Pramono menceritakan bagaimana dirinya sebagai alumnus UIN Jakarta dapat terpilih sebagai anggota KPU dan apa relevansinya. Dia mengatakan bahwa itulah kelebihan alumni UIN Jakarta. Mereka bisa menjadi apa saja dan bahkan menonjol dalam setiap bidang yang dipilihnya.

“Jika ada alumni UIN Jakarta menjadi guru atau dosen, ustadz atau kyai, itu sangat wajar. Di luar sana banyak sekali alumni UIN Jakarta yang menekuni profesi-profesi lain seperti sebagai birokrat/PNS, pengusaha, aktivis LSM, bankir, hakim, pengacara, psikolog, dan politisi,” ujar mantan aktivis mahasiswa tersebut .

Pada bagian lain pidatonya, Pramono mengatakan, kehidupan politik dan keagamaan dalam beberapa tahun terakhir berkembang ke arah yang agak mengkhawatirkan. Antagonisme politik berkembang sedemikian rupa. Setiap orang seolah-olah hanya dihadapkan pada dua pilihan, kelompok A atau B. Sepertinya tiadak ada ruang bagi sikap netral. Dan yang sangat disayangkan, antagonisme politik itu berjalan seiring dengan pemahanan keagamaan yang hitam-putih, halal-haram, atau muslim-kafir.

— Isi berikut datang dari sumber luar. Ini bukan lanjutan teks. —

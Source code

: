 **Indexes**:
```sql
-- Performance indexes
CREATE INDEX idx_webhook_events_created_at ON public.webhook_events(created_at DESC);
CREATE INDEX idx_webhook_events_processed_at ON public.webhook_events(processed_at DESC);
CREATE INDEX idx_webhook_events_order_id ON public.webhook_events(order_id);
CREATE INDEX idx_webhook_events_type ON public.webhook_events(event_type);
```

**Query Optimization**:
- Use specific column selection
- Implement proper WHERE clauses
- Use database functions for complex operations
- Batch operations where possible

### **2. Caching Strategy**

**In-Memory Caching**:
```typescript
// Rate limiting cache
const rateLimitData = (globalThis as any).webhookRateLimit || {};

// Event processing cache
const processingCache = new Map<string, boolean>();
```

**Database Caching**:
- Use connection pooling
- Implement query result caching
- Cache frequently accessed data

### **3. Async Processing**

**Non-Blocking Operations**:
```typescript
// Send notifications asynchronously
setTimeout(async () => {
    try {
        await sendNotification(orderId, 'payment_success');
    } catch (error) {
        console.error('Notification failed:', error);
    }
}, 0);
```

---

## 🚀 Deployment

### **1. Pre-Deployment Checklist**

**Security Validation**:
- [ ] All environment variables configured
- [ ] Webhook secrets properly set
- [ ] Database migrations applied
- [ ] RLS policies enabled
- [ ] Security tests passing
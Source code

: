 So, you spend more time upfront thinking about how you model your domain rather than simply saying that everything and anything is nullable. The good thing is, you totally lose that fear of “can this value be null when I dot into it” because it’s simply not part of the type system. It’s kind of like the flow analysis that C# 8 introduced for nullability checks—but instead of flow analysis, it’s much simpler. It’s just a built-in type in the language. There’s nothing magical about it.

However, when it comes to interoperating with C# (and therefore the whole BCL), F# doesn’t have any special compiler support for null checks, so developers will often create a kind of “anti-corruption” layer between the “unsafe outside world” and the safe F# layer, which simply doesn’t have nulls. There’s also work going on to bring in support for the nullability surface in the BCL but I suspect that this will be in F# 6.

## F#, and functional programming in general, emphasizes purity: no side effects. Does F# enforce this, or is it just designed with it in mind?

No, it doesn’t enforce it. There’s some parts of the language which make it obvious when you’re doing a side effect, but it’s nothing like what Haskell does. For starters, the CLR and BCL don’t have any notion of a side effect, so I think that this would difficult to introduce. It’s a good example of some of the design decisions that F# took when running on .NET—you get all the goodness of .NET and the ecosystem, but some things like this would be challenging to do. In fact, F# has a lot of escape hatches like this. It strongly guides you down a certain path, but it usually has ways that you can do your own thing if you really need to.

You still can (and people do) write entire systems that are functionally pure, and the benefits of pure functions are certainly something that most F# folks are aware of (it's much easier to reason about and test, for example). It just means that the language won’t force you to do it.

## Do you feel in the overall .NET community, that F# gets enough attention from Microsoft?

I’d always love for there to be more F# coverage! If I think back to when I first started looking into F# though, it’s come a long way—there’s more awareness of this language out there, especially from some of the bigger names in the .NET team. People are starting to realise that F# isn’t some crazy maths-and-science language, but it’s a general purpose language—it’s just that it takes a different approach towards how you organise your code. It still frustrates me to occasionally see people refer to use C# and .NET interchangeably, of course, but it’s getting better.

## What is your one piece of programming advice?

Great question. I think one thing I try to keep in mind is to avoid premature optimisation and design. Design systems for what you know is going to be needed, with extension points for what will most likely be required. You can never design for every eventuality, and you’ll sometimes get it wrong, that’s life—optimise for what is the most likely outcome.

Perkembangan seperti ini tentu mengkhawatirkan, karena dapat mengancam kohesivitas dan integrasi sosial. Orang-orang  yang tadinya berteman akrab tiba-tiba saling membenci. Mereka yang tadinya bertetangga dengan rukun, tiba-tiba kehilangan rasa saling percaya. Bahkan banyak pertemanan di media sosial yang harus berakhir dengan unfriend, unfollow, delcon, maupun blocking nomor, karena adanya perbedaan sikap dan pandangan politik.

“Jangan-jangan sebagian dari kita juga pernah mengalami atau melakukan hal seperti itu,” katanya.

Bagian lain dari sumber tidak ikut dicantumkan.